Exercise data
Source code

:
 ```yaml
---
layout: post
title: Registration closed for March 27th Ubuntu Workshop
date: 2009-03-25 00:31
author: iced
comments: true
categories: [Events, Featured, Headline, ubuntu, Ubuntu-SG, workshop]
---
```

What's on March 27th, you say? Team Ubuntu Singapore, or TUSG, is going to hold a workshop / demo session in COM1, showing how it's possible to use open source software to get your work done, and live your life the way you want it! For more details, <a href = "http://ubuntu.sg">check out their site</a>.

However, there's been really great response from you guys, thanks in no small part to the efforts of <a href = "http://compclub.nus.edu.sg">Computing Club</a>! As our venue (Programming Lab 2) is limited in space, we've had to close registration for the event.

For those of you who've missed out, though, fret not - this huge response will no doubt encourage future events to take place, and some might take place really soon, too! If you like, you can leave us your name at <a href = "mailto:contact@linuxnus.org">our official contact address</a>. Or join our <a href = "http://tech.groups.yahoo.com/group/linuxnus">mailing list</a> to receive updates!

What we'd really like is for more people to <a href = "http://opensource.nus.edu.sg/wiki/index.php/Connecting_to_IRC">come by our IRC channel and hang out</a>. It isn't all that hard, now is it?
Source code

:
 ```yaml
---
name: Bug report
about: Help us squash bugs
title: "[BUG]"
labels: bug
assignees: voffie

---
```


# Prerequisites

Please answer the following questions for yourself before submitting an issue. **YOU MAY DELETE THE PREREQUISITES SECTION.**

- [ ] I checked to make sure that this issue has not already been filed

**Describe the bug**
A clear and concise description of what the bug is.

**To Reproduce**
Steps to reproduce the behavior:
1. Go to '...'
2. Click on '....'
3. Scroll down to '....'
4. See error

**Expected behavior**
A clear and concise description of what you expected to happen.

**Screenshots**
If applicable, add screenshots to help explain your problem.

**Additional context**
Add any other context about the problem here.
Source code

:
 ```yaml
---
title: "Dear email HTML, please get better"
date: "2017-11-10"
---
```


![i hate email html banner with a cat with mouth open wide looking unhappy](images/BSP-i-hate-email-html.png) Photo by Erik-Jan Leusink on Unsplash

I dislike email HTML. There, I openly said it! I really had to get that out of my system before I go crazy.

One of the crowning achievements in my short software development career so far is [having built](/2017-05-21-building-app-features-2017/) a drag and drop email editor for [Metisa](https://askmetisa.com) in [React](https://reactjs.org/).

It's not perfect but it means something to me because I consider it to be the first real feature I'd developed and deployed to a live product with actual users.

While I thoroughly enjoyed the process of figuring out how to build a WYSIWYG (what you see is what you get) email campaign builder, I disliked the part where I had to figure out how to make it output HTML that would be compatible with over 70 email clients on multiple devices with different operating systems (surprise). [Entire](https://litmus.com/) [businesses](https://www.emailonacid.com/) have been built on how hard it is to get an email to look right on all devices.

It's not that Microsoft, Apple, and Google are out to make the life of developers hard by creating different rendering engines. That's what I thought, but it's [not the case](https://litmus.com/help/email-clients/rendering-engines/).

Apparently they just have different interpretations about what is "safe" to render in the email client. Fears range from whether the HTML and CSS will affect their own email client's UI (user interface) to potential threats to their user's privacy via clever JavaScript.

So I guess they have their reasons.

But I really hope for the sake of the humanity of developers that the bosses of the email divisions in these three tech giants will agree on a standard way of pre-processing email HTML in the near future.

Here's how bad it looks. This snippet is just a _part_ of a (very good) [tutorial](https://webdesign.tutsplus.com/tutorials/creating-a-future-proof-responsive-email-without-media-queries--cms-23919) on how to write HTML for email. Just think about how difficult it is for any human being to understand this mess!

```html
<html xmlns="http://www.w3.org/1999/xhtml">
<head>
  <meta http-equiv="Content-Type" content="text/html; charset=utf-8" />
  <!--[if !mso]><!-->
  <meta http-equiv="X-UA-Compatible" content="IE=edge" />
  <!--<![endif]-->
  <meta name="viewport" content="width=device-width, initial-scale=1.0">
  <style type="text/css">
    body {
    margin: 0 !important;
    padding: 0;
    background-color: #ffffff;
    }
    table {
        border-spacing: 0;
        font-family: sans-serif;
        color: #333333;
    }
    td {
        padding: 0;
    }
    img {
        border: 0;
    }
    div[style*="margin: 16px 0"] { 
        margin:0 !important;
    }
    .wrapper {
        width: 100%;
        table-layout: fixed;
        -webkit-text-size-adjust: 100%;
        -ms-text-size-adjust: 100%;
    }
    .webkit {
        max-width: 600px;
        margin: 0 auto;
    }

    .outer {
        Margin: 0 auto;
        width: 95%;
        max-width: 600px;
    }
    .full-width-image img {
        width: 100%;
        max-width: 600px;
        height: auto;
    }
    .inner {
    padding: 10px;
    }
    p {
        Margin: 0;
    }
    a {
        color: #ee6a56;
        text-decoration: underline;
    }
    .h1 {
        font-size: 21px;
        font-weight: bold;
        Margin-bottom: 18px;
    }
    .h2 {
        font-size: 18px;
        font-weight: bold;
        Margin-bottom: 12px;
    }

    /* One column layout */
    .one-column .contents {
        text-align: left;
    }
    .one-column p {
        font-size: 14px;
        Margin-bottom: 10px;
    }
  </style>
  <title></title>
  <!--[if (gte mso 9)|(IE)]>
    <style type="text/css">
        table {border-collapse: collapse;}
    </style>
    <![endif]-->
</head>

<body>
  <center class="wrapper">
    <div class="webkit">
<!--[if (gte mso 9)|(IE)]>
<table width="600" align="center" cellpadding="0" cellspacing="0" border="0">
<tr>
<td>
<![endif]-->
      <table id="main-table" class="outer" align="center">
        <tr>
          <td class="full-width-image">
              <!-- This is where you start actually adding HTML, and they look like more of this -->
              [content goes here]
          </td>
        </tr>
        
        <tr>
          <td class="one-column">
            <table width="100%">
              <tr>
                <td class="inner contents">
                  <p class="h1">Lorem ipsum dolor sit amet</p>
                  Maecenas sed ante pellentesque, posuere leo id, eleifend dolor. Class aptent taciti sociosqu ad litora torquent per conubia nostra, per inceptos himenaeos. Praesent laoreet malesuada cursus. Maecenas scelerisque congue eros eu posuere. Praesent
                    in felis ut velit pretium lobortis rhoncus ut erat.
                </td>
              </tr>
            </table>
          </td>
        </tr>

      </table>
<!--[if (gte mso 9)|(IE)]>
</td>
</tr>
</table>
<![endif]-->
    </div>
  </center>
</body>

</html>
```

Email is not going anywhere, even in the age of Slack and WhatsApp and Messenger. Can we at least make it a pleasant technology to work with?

Task objective
If a line of the entries above holds the word "behavior", count it; report only how many such lines there are.

Solution to the problem
2